Below are the records; repeat them in full, exactly.

Collected data
-*-
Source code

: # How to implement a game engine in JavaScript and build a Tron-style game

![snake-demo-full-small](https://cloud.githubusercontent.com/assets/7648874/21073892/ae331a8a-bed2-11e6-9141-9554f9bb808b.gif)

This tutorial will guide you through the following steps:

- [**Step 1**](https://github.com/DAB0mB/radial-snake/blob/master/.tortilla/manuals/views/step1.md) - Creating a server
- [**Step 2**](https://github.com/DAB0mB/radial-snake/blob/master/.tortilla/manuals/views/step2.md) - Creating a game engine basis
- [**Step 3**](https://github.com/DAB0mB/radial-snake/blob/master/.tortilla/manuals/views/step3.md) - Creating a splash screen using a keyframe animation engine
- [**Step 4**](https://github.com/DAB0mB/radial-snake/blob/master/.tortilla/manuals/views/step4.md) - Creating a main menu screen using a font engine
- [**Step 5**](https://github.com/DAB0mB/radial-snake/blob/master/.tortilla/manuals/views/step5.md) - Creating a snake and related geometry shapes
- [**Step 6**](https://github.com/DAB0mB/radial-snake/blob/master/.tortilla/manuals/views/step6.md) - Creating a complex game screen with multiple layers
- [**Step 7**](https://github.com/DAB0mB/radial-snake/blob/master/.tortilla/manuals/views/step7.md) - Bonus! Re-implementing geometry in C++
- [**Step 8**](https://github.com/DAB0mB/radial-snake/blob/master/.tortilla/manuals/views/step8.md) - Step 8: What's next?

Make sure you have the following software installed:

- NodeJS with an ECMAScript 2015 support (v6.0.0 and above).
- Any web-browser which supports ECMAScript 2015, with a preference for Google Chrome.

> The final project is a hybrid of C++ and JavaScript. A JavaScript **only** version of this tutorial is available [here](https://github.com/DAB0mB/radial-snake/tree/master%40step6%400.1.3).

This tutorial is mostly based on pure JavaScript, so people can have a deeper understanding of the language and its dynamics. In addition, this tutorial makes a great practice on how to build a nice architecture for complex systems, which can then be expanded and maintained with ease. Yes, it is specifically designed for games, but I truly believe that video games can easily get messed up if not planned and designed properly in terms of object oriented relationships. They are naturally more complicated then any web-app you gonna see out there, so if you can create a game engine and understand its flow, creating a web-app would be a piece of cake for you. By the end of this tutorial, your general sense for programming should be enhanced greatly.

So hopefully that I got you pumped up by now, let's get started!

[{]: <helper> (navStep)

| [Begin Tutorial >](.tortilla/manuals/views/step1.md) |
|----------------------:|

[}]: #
-*-
#### Solved exercise
Source code

: # How to implement a game engine in JavaScript and build a Tron-style game

![snake-demo-full-small](https://cloud.githubusercontent.com/assets/7648874/21073892/ae331a8a-bed2-11e6-9141-9554f9bb808b.gif)

This tutorial will guide you through the following steps:

- [**Step 1**](https://github.com/DAB0mB/radial-snake/blob/master/.tortilla/manuals/views/step1.md) - Creating a server
- [**Step 2**](https://github.com/DAB0mB/radial-snake/blob/master/.tortilla/manuals/views/step2.md) - Creating a game engine basis
- [**Step 3**](https://github.com/DAB0mB/radial-snake/blob/master/.tortilla/manuals/views/step3.md) - Creating a splash screen using a keyframe animation engine
- [**Step 4**](https://github.com/DAB0mB/radial-snake/blob/master/.tortilla/manuals/views/step4.md) - Creating a main menu screen using a font engine
- [**Step 5**](https://github.com/DAB0mB/radial-snake/blob/master/.tortilla/manuals/views/step5.md) - Creating a snake and related geometry shapes
- [**Step 6**](https://github.com/DAB0mB/radial-snake/blob/master/.tortilla/manuals/views/step6.md) - Creating a complex game screen with multiple layers
- [**Step 7**](https://github.com/DAB0mB/radial-snake/blob/master/.tortilla/manuals/views/step7.md) - Bonus! Re-implementing geometry in C++
- [**Step 8**](https://github.com/DAB0mB/radial-snake/blob/master/.tortilla/manuals/views/step8.md) - Step 8: What's next?

Make sure you have the following software installed:

- NodeJS with an ECMAScript 2015 support (v6.0.0 and above).
- Any web-browser which supports ECMAScript 2015, with a preference for Google Chrome.

> The final project is a hybrid of C++ and JavaScript. A JavaScript **only** version of this tutorial is available [here](https://github.com/DAB0mB/radial-snake/tree/master%40step6%400.1.3).

This tutorial is mostly based on pure JavaScript, so people can have a deeper understanding of the language and its dynamics. In addition, this tutorial makes a great practice on how to build a nice architecture for complex systems, which can then be expanded and maintained with ease. Yes, it is specifically designed for games, but I truly believe that video games can easily get messed up if not planned and designed properly in terms of object oriented relationships. They are naturally more complicated then any web-app you gonna see out there, so if you can create a game engine and understand its flow, creating a web-app would be a piece of cake for you. By the end of this tutorial, your general sense for programming should be enhanced greatly.

So hopefully that I got you pumped up by now, let's get started!

[{]: <helper> (navStep)

| [Begin Tutorial >](.tortilla/manuals/views/step1.md) |
|----------------------:|

[}]: #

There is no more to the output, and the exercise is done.